If you know me in real life, you’d that I can spend hours on end by myself. Sometimes I keep busy doing work (or watching Netflix), but other times I just sit around and reflect on life. And apparently, this whole graduating from university thing has somehow managed to make me even more introspective than usual. I’ve been trying to figure out what comes next for me – where I’m going to live, what type of job I want, what direction to take the blog etc. – with less than stellar results. None of it has been easy, especially since I’m trying to make so many decisions at once. But, it’s been particularly hard trying to combat my natural, self-sabotaging instincts.
1. Staying in the comfort zone
In the past I’ve talked food ruts and exercise ruts and recently, I’ve been in a little bit of a life rut. I’m almost constantly unhappy/frustrated with so many things in my life these days, but I keep complaining and feeling stuck instead of making a change. While I was in Toronto, I attended the Women in Fitness conference and Julz Artney spoke about staying inspired by challenging yourself to do different things.
Her talk really resonated with me, because I have a tendency to shy away from change, especially when I’ve been in the same routine for a while. I get comfortable with myself, my patterns, the people around me and I don’t want to step out of my comfort zone and rock the boat. But that complacency hinders my growth as a person, a friend, a professional and even as a blogger. I know I need to take a leap of faith and step out of my comfort zone, but it’s definitely harder than it sounds. I’m working on it though.
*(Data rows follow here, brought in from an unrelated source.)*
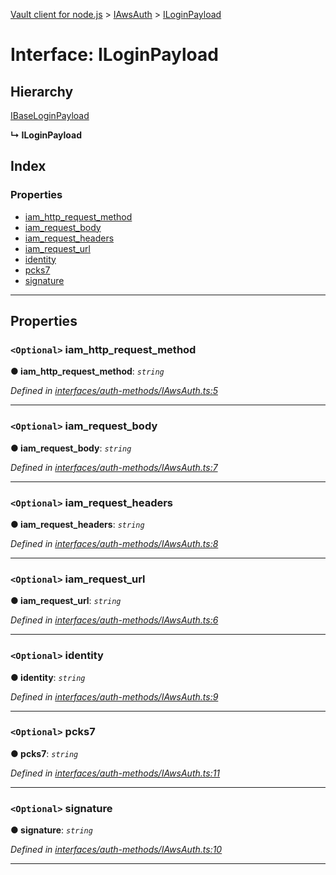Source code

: [Vault client for node.js](../README.md) > [IAwsAuth](../modules/iawsauth.md) > [ILoginPayload](../interfaces/iawsauth.iloginpayload.md)

# Interface: ILoginPayload

## Hierarchy

 [IBaseLoginPayload](ibaseloginpayload.md)

**↳ ILoginPayload**

## Index

### Properties

* [iam_http_request_method](iawsauth.iloginpayload.md#iam_http_request_method)
* [iam_request_body](iawsauth.iloginpayload.md#iam_request_body)
* [iam_request_headers](iawsauth.iloginpayload.md#iam_request_headers)
* [iam_request_url](iawsauth.iloginpayload.md#iam_request_url)
* [identity](iawsauth.iloginpayload.md#identity)
* [pcks7](iawsauth.iloginpayload.md#pcks7)
* [signature](iawsauth.iloginpayload.md#signature)

---

## Properties

<a id="iam_http_request_method"></a>

### `<Optional>` iam_http_request_method

**● iam_http_request_method**: *`string`*

*Defined in [interfaces/auth-methods/IAwsAuth.ts:5](https://github.com/theogravity/vault-tacular/blob/cbfbab1/src/interfaces/auth-methods/IAwsAuth.ts#L5)*

___
<a id="iam_request_body"></a>

### `<Optional>` iam_request_body

**● iam_request_body**: *`string`*

*Defined in [interfaces/auth-methods/IAwsAuth.ts:7](https://github.com/theogravity/vault-tacular/blob/cbfbab1/src/interfaces/auth-methods/IAwsAuth.ts#L7)*

___
<a id="iam_request_headers"></a>

### `<Optional>` iam_request_headers

**● iam_request_headers**: *`string`*

*Defined in [interfaces/auth-methods/IAwsAuth.ts:8](https://github.com/theogravity/vault-tacular/blob/cbfbab1/src/interfaces/auth-methods/IAwsAuth.ts#L8)*

___
<a id="iam_request_url"></a>

### `<Optional>` iam_request_url

**● iam_request_url**: *`string`*

*Defined in [interfaces/auth-methods/IAwsAuth.ts:6](https://github.com/theogravity/vault-tacular/blob/cbfbab1/src/interfaces/auth-methods/IAwsAuth.ts#L6)*

___
<a id="identity"></a>

### `<Optional>` identity

**● identity**: *`string`*

*Defined in [interfaces/auth-methods/IAwsAuth.ts:9](https://github.com/theogravity/vault-tacular/blob/cbfbab1/src/interfaces/auth-methods/IAwsAuth.ts#L9)*

___
<a id="pcks7"></a>

### `<Optional>` pcks7

**● pcks7**: *`string`*

*Defined in [interfaces/auth-methods/IAwsAuth.ts:11](https://github.com/theogravity/vault-tacular/blob/cbfbab1/src/interfaces/auth-methods/IAwsAuth.ts#L11)*

___
<a id="signature"></a>

### `<Optional>` signature

**● signature**: *`string`*

*Defined in [interfaces/auth-methods/IAwsAuth.ts:10](https://github.com/theogravity/vault-tacular/blob/cbfbab1/src/interfaces/auth-methods/IAwsAuth.ts#L10)*

___

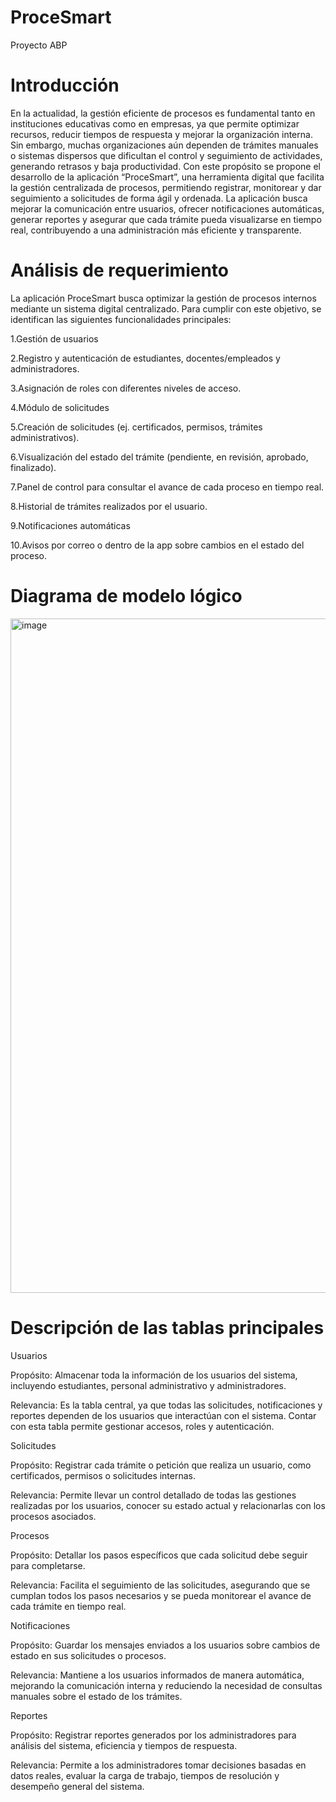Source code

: # ProceSmart
Proyecto ABP 
# Introducción 
En la actualidad, la gestión eficiente de procesos es fundamental tanto en instituciones educativas como en empresas, ya que permite optimizar recursos, reducir tiempos de respuesta y mejorar la organización interna. Sin embargo, muchas organizaciones aún dependen de trámites manuales o sistemas dispersos que dificultan el control y seguimiento de actividades, generando retrasos y baja productividad.
Con este propósito se propone el desarrollo de la aplicación “ProceSmart”, una herramienta digital que facilita la gestión centralizada de procesos, permitiendo registrar, monitorear y dar seguimiento a solicitudes de forma ágil y ordenada. La aplicación busca mejorar la comunicación entre usuarios, ofrecer notificaciones automáticas, generar reportes y asegurar que cada trámite pueda visualizarse en tiempo real, contribuyendo a una administración más eficiente y transparente.

# Análisis de requerimiento 
La aplicación ProceSmart busca optimizar la gestión de procesos internos mediante un sistema digital centralizado. Para cumplir con este objetivo, se identifican las siguientes funcionalidades principales:

1.Gestión de usuarios

2.Registro y autenticación de estudiantes, docentes/empleados y administradores.

3.Asignación de roles con diferentes niveles de acceso.

4.Módulo de solicitudes

5.Creación de solicitudes (ej. certificados, permisos, trámites administrativos).

6.Visualización del estado del trámite (pendiente, en revisión, aprobado, finalizado).

7.Panel de control para consultar el avance de cada proceso en tiempo real.

8.Historial de trámites realizados por el usuario.

9.Notificaciones automáticas

10.Avisos por correo o dentro de la app sobre cambios en el estado del proceso.

# Diagrama de modelo lógico
<img width="1919" height="1079" alt="image" src="https://github.com/user-attachments/assets/e5f9764c-ca3d-4d97-998d-2f654bbadd79" />

# Descripción de las tablas principales

Usuarios

Propósito: Almacenar toda la información de los usuarios del sistema, incluyendo estudiantes, personal administrativo y administradores.

Relevancia: Es la tabla central, ya que todas las solicitudes, notificaciones y reportes dependen de los usuarios que interactúan con el sistema. Contar con esta tabla permite gestionar accesos, roles y autenticación.

Solicitudes

Propósito: Registrar cada trámite o petición que realiza un usuario, como certificados, permisos o solicitudes internas.

Relevancia: Permite llevar un control detallado de todas las gestiones realizadas por los usuarios, conocer su estado actual y relacionarlas con los procesos asociados.

Procesos

Propósito: Detallar los pasos específicos que cada solicitud debe seguir para completarse.

Relevancia: Facilita el seguimiento de las solicitudes, asegurando que se cumplan todos los pasos necesarios y se pueda monitorear el avance de cada trámite en tiempo real.

Notificaciones

Propósito: Guardar los mensajes enviados a los usuarios sobre cambios de estado en sus solicitudes o procesos.

Relevancia: Mantiene a los usuarios informados de manera automática, mejorando la comunicación interna y reduciendo la necesidad de consultas manuales sobre el estado de los trámites.

Reportes

Propósito: Registrar reportes generados por los administradores para análisis del sistema, eficiencia y tiempos de respuesta.

Relevancia: Permite a los administradores tomar decisiones basadas en datos reales, evaluar la carga de trabajo, tiempos de resolución y desempeño general del sistema.

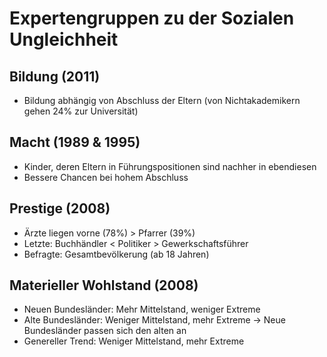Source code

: # Expertengruppen zu der Sozialen Ungleichheit

## Bildung (2011)
* Bildung abhängig von Abschluss der Eltern (von Nichtakademikern gehen 24% zur Universität)

## Macht (1989 & 1995)
* Kinder, deren Eltern in Führungspositionen sind nachher in ebendiesen
* Bessere Chancen bei hohem Abschluss

## Prestige (2008)
* Ärzte liegen vorne (78%) > Pfarrer (39%)
* Letzte: Buchhändler < Politiker > Gewerkschaftsführer
* Befragte: Gesamtbevölkerung (ab 18 Jahren)

## Materieller Wohlstand (2008)
* Neuen Bundesländer: Mehr Mittelstand, weniger Extreme
* Alte Bundesländer: Weniger Mittelstand, mehr Extreme
-> Neue Bundesländer passen sich den alten an
* Genereller Trend: Weniger Mittelstand, mehr Extreme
2. Being constantly ‘busy’
Another thing I’ve been really concerned about it my inability to be present in the moment. Like I said above, I’m not one for stepping outside of my comfort zone, and unfortunately, I’m more comfortable behind a computer than in front of people. Normally that wouldn’t be a problem, but I’ve found myself putting more stock into social media relationships and acclamation than the pesky in real life stuff. While I do want to get into the digital marketing field, spending all my life online definitely isn’t healthy. Which is why I took time off from blogging/social media this week.
I had an amazing time just wondering around Toronto, spending time with friends and not stressing about every little thing. I need to figure out how to balance the two and stop using the blog as an excuse to avoid actually living. Because, not only does trying new things bring opportunities for personal growth, but stopping to actually enjoy life is the best stress reliever out there. And if I wasn’t so stressed, I’d probably be able to make some decisions about my life or at least let my life happen.
What about you?
- Do you fall into ruts often? Or do you continually step out of your comfort zone and keep yourself inspired?
- How do you balance work/school with your real life? Are you as bad at it as I am?